Diabetes Forecast Magazine

 

Keep your eyes open for an interview with me in the upcoming June issue of Diabetes Forecast Magazine. I'll be featured in an article titled, "Fathers Know Best".

 

Monday
May132013

What Lies Beyond My Understanding

That's Kris in the red shirt

I like to wonder about the things that I struggle to understand. I find it relaxing to think about something that I can not fully absorb and then push myself to grasp every facet until I can feel my mind stop trying. That point is the wall, it's the end of my understanding. The topics vary, often I think about type I diabetes, my marriage, my children, what happiness is. Lately, if I'm being honest, I think a lot about how to help my book to find new readers.

I love the quiet that exists when my brain doesn't know where to go next. I don't consider hitting that wall as an impediment, I find it exciting, I trust that new concepts will eventually appear and that anticipation is electric. Sometimes nothing comes, I take those moments as a sign that I'm in uncharted waters, a place that I've yet to explore and I find the challenge to discover new ideas to be intellectually sexy.

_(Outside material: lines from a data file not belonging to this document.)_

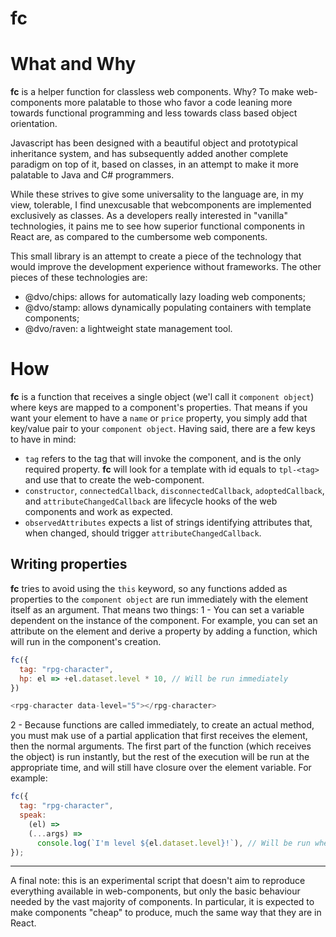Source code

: # fc

# What and Why

**fc** is a helper function for classless web components. Why? To make web-components more palatable to those who favor a code leaning more towards functional programming and less towards class based object orientation.

Javascript has been designed with a beautiful object and prototypical inheritance system, and has subsequently added another complete paradigm on top of it, based on classes, in an attempt to make it more palatable to Java and C# programmers.

While these strives to give some universality to the language are, in my view, tolerable, I find unexcusable that webcomponents are implemented exclusively as classes. As a developers really interested in "vanilla" technologies, it pains me to see how superior functional components in React are, as compared to the cumbersome web components.

This small library is an attempt to create a piece of the technology that would improve the development experience without frameworks. The other pieces of these technologies are:

- @dvo/chips: allows for automatically lazy loading web components;
- @dvo/stamp: allows dynamically populating containers with template components;
- @dvo/raven: a lightweight state management tool.

# How

**fc** is a function that receives a single object (we'l call it `component object`) where keys are mapped to a component's properties. That means if you want your element to have a `name` or `price` property, you simply add that key/value pair to your `component object`.
Having said, there are a few keys to have in mind:

- `tag` refers to the tag that will invoke the component, and is the only required property. **fc** will look for a template with id equals to `tpl-<tag>` and use that to create the web-component.
- `constructor`, `connectedCallback`, `disconnectedCallback`, `adoptedCallback`, and `attributeChangedCallback` are lifecycle hooks of the web components and work as expected.
- `observedAttributes` expects a list of strings identifying attributes that, when changed, should trigger `attributeChangedCallback`.

## Writing properties

**fc** tries to avoid using the `this` keyword, so any functions added as properties to the `component object` are run immediately with the element itself as an argument. That means two things:
1 - You can set a variable dependent on the instance of the component. For example, you can set an attribute on the element and derive a property by adding a function, which will run in the component's creation.

```js
fc({
  tag: "rpg-character",
  hp: el => +el.dataset.level * 10, // Will be run immediately
})

<rpg-character data-level="5"></rpg-character>
```

2 - Because functions are called immediately, to create an actual method, you must mak use of a partial application that first receives the element, then the normal arguments. The first part of the function (which receives the object) is run instantly, but the rest of the execution will be run at the appropriate time, and will still have closure over the element variable. For example:

```js
fc({
  tag: "rpg-character",
  speak:
    (el) =>
    (...args) =>
      console.log(`I'm level ${el.dataset.level}!`), // Will be run when element.speak() is called
});
```

---

A final note: this is an experimental script that doesn't aim to reproduce everything available in web-components, but only the basic behaviour needed by the vast majority of components. In particular, it is expected to make components "cheap" to produce, much the same way that they are in React.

Recently at the 2013 Lilly Diabetes Blogger Summit, I realized that there was a new place where answers about type I lived, a place that I didn't yet understand how to get to. That moment was exciting because it meant that one day I could do an even better job of keeping Arden's BGs in range. I like that idea very much.

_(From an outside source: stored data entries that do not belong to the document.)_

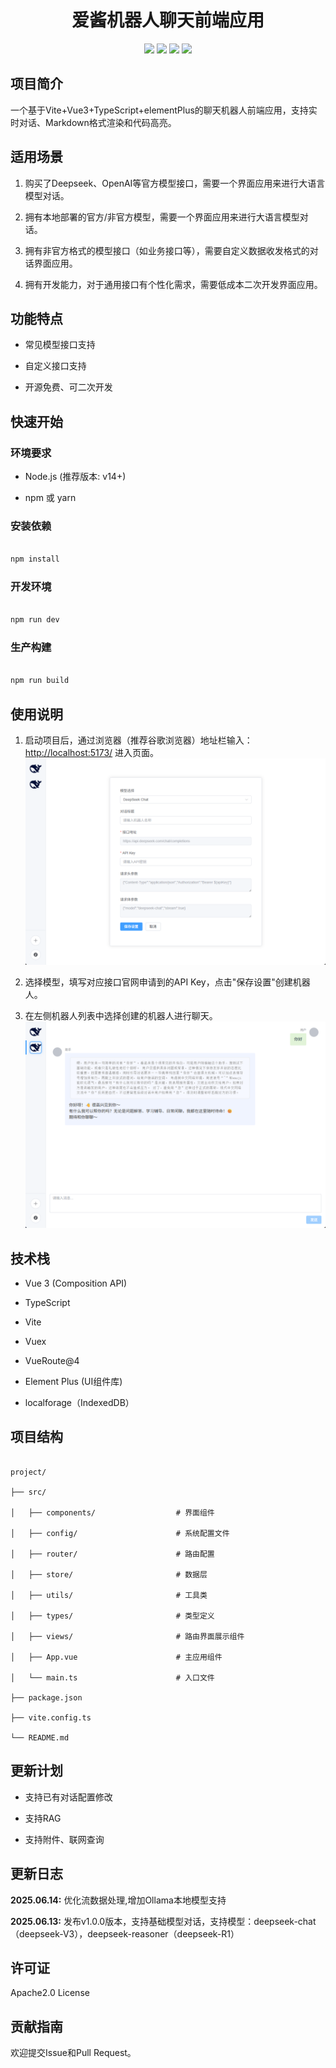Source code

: <div align="center">

 <h1> 爱酱机器人聊天前端应用 </h1>

  <img src="https://img.shields.io/badge/Vue-3.5.13-brightgreen.svg"/>
  <img src="https://img.shields.io/badge/Vite-6.3.5-green.svg"/>
  <img src="https://img.shields.io/badge/Element Plus-2.9.11-blue.svg"/>
  <img src="https://img.shields.io/badge/License-Apache%202.0-blue.svg"/>
</div>

## 项目简介

一个基于Vite+Vue3+TypeScript+elementPlus的聊天机器人前端应用，支持实时对话、Markdown格式渲染和代码高亮。

## 适用场景

1. 购买了Deepseek、OpenAI等官方模型接口，需要一个界面应用来进行大语言模型对话。

2. 拥有本地部署的官方/非官方模型，需要一个界面应用来进行大语言模型对话。

3. 拥有非官方格式的模型接口（如业务接口等），需要自定义数据收发格式的对话界面应用。

4. 拥有开发能力，对于通用接口有个性化需求，需要低成本二次开发界面应用。

## 功能特点

- 常见模型接口支持

- 自定义接口支持

- 开源免费、可二次开发


## 快速开始

### 环境要求

- Node.js (推荐版本: v14+)

- npm 或 yarn

### 安装依赖

```bash

npm install

```

### 开发环境

```bash

npm run dev

```

### 生产构建

```bash

npm run build

```



## 使用说明

1. 启动项目后，通过浏览器（推荐谷歌浏览器）地址栏输入：[http://localhost:5173/](http://localhost:5173) 进入页面。
![输入图片说明](doc/tutorial001.png)

2. 选择模型，填写对应接口官网申请到的API Key，点击"保存设置"创建机器人。

3. 在左侧机器人列表中选择创建的机器人进行聊天。
![输入图片说明](doc/tutorial002.png)


## 技术栈

- Vue 3 (Composition API)

- TypeScript

- Vite

- Vuex

- VueRoute@4

- Element Plus (UI组件库)

- localforage（IndexedDB）

## 项目结构

```

project/

├── src/

│   ├── components/                  # 界面组件

│   ├── config/                      # 系统配置文件

│   ├── router/                      # 路由配置

│   ├── store/                       # 数据层

│   ├── utils/                       # 工具类

│   ├── types/                       # 类型定义 

│   ├── views/                       # 路由界面展示组件 

│   ├── App.vue                      # 主应用组件

│   └── main.ts                      # 入口文件

├── package.json

├── vite.config.ts

└── README.md

```
## 更新计划

- 支持已有对话配置修改

- 支持RAG

- 支持附件、联网查询

## 更新日志

**2025.06.14:**   优化流数据处理,增加Ollama本地模型支持

**2025.06.13:**   发布v1.0.0版本，支持基础模型对话，支持模型：deepseek-chat（deepseek-V3），deepseek-reasoner（deepseek-R1）

## 许可证

Apache2.0 License


## 贡献指南

欢迎提交Issue和Pull Request。
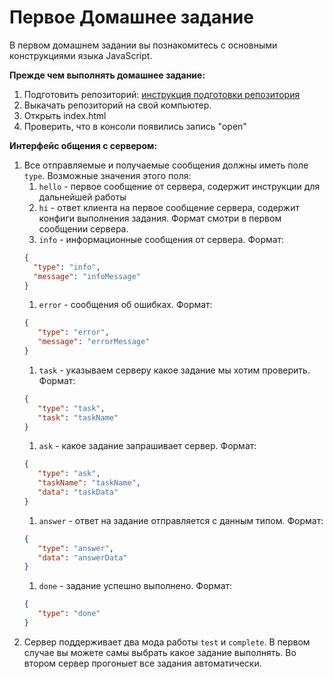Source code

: # Первое Домашнее задание

В первом домашнем задании вы познакомитесь с основными конструкциями языка JavaScript.

**Прежде чем выполнять домашнее задание:**
1. Подготовить репозиторий: [инструкция подготовки репозитория](https://github.yandex-team.ru/elective/instructions/blob/master/homeworkRepo.md)
1. Выкачать репозиторий на свой компьютер.
1. Открыть index.html
1. Проверить, что в консоли появились запись "open"

**Интерфейс общения с сервером:**
1. Все отправляемые и получаемые сообщения должны иметь поле ``type``. Возможные значения этого поля:
    1. ``hello`` - первое сообщение от сервера, содержит инструкции для дальнейшей работы
    1. ``hi`` - ответ клиента на первое сообщение сервера, содержит конфиги выполнения задания. Формат смотри в первом сообщении сервера.
    1. ``info`` - информационные сообщения от сервера. Формат:
    ```json
    {
      "type": "info",
      "message": "infoMessage"
    }
    ```
    1. ``error`` - сообщения об ошибках. Формат:
    ```json
    {
       "type": "error",
       "message": "errorMessage"
    }
    ```
    1. ``task`` - указываем серверу какое задание мы хотим проверить. Формат:
    ```json
    {
       "type": "task",
       "task": "taskName"
    }
    ```
    1. ``ask`` - какое задание запрашивает сервер. Формат:
    ```json
    {
       "type": "ask",
       "taskName": "taskName",
       "data": "taskData"
    }
    ```
    1. ``answer`` - ответ на задание отправляется с данным типом. Формат:
    ```json
    {
       "type": "answer",
       "data": "answerData"
    }
    ```
    1. ``done`` - задание успешно выполнено. Формат:
    ```json
    {
       "type": "done"
    }
    ```
1. Сервер поддерживает два мода работы ``test`` и ``complete``. В первом случае вы можете самы выбрать какое задание выполнять. Во втором сервер прогоныет все задания автоматически.
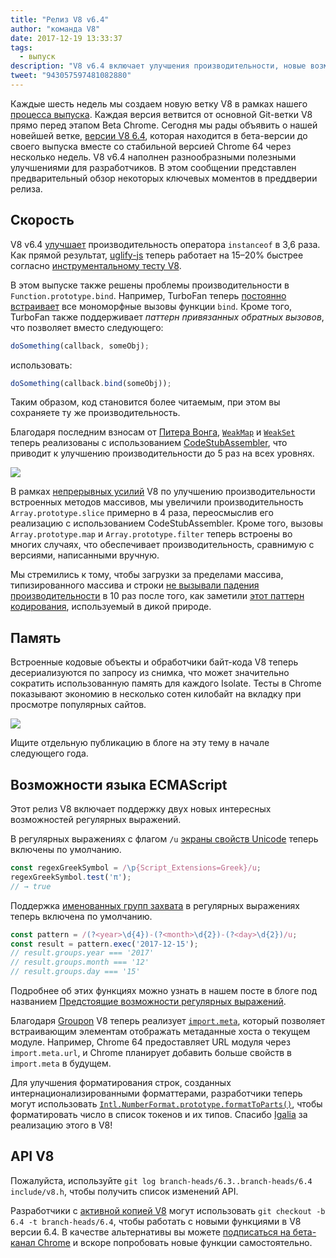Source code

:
 ```yaml
---
title: "Релиз V8 v6.4"
author: "команда V8"
date: 2017-12-19 13:33:37
tags:
  - выпуск
description: "V8 v6.4 включает улучшения производительности, новые возможности языка JavaScript и многое другое."
tweet: "943057597481082880"
---
```

Каждые шесть недель мы создаем новую ветку V8 в рамках нашего [процесса выпуска](/docs/release-process). Каждая версия ветвится от основной Git-ветки V8 прямо перед этапом Beta Chrome. Сегодня мы рады объявить о нашей новейшей ветке, [версии V8 6.4](https://chromium.googlesource.com/v8/v8.git/+log/branch-heads/6.4), которая находится в бета-версии до своего выпуска вместе со стабильной версией Chrome 64 через несколько недель. V8 v6.4 наполнен разнообразными полезными улучшениями для разработчиков. В этом сообщении представлен предварительный обзор некоторых ключевых моментов в преддверии релиза.

<!--truncate-->
## Скорость

V8 v6.4 [улучшает](https://bugs.chromium.org/p/v8/issues/detail?id=6971) производительность оператора `instanceof` в 3,6 раза. Как прямой результат, [uglify-js](http://lisperator.net/uglifyjs/) теперь работает на 15–20% быстрее согласно [инструментальному тесту V8](https://github.com/v8/web-tooling-benchmark).

В этом выпуске также решены проблемы производительности в `Function.prototype.bind`. Например, TurboFan теперь [постоянно встраивает](https://bugs.chromium.org/p/v8/issues/detail?id=6946) все мономорфные вызовы функции `bind`. Кроме того, TurboFan также поддерживает _паттерн привязанных обратных вызовов_, что позволяет вместо следующего:

```js
doSomething(callback, someObj);
```

использовать:

```js
doSomething(callback.bind(someObj));
```

Таким образом, код становится более читаемым, при этом вы сохраняете ту же производительность.

Благодаря последним взносам от [Питера Вонга](https://twitter.com/peterwmwong), [`WeakMap`](https://developer.mozilla.org/en-US/docs/Web/JavaScript/Reference/Global_Objects/WeakMap) и [`WeakSet`](https://developer.mozilla.org/en-US/docs/Web/JavaScript/Reference/Global_Objects/WeakSet) теперь реализованы с использованием [CodeStubAssembler](/blog/csa), что приводит к улучшению производительности до 5 раз на всех уровнях.

![](/_img/v8-release-64/weak-collection.svg)

В рамках [непрерывных усилий](https://bugs.chromium.org/p/v8/issues/detail?id=1956) V8 по улучшению производительности встроенных методов массивов, мы увеличили производительность `Array.prototype.slice` примерно в 4 раза, переосмыслив его реализацию с использованием CodeStubAssembler. Кроме того, вызовы `Array.prototype.map` и `Array.prototype.filter` теперь встроены во многих случаях, что обеспечивает производительность, сравнимую с версиями, написанными вручную.

Мы стремились к тому, чтобы загрузки за пределами массива, типизированного массива и строки [не вызывали падения производительности](https://bugs.chromium.org/p/v8/issues/detail?id=7027) в 10 раз после того, как заметили [этот паттерн кодирования](/blog/elements-kinds#avoid-reading-beyond-length), используемый в дикой природе.

## Память

Встроенные кодовые объекты и обработчики байт-кода V8 теперь десериализуются по запросу из снимка, что может значительно сократить использованную память для каждого Isolate. Тесты в Chrome показывают экономию в несколько сотен килобайт на вкладку при просмотре популярных сайтов.

![](/_img/v8-release-64/codespace-consumption.svg)

Ищите отдельную публикацию в блоге на эту тему в начале следующего года.

## Возможности языка ECMAScript

Этот релиз V8 включает поддержку двух новых интересных возможностей регулярных выражений.

В регулярных выражениях с флагом `/u` [экраны свойств Unicode](https://mathiasbynens.be/notes/es-unicode-property-escapes) теперь включены по умолчанию.

```js
const regexGreekSymbol = /\p{Script_Extensions=Greek}/u;
regexGreekSymbol.test('π');
// → true
```

Поддержка [именованных групп захвата](https://developers.google.com/web/updates/2017/07/upcoming-regexp-features#named_captures) в регулярных выражениях теперь включена по умолчанию.

```js
const pattern = /(?<year>\d{4})-(?<month>\d{2})-(?<day>\d{2})/u;
const result = pattern.exec('2017-12-15');
// result.groups.year === '2017'
// result.groups.month === '12'
// result.groups.day === '15'
```

Подробнее об этих функциях можно узнать в нашем посте в блоге под названием [Предстоящие возможности регулярных выражений](https://developers.google.com/web/updates/2017/07/upcoming-regexp-features).

Благодаря [Groupon](https://twitter.com/GrouponEng) V8 теперь реализует [`import.meta`](https://github.com/tc39/proposal-import-meta), который позволяет встраивающим элементам отображать метаданные хоста о текущем модуле. Например, Chrome 64 предоставляет URL модуля через `import.meta.url`, и Chrome планирует добавить больше свойств в `import.meta` в будущем.

Для улучшения форматирования строк, созданных интернационализированными форматтерами, разработчики теперь могут использовать [`Intl.NumberFormat.prototype.formatToParts()`](https://github.com/tc39/proposal-intl-formatToParts), чтобы форматировать число в список токенов и их типов. Спасибо [Igalia](https://twitter.com/igalia) за реализацию этого в V8!

## API V8

Пожалуйста, используйте `git log branch-heads/6.3..branch-heads/6.4 include/v8.h`, чтобы получить список изменений API.

Разработчики с [активной копией V8](/docs/source-code#using-git) могут использовать `git checkout -b 6.4 -t branch-heads/6.4`, чтобы работать с новыми функциями в V8 версии 6.4. В качестве альтернативы вы можете [подписаться на бета-канал Chrome](https://www.google.com/chrome/browser/beta.html) и вскоре попробовать новые функции самостоятельно.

Olympic skier Kris Freeman visited with our group at Lilly and during part of the discussion that we had with him, he spoke about his team. There are people that help Kris to optimize his insulin regiment so that he can perform at the peak of his promise. His team has, of course, access to machines and monitoring equipment that I don't have. More importantly they posses the know-how and intellectual prowess (far beyond mine) to read Kris's data and implement changes. Now, I don't have a team and I'm not a doctor but neither of those truths brought me down, on the contrary... they made me feel hopeful. If a bunch of smart guys can figure out how to keep an Olympic skier's BG from fluctuating, I can figure out how to mimic that response in a little girl whose sitting in a third grade class and playing softball a few times a week - right!?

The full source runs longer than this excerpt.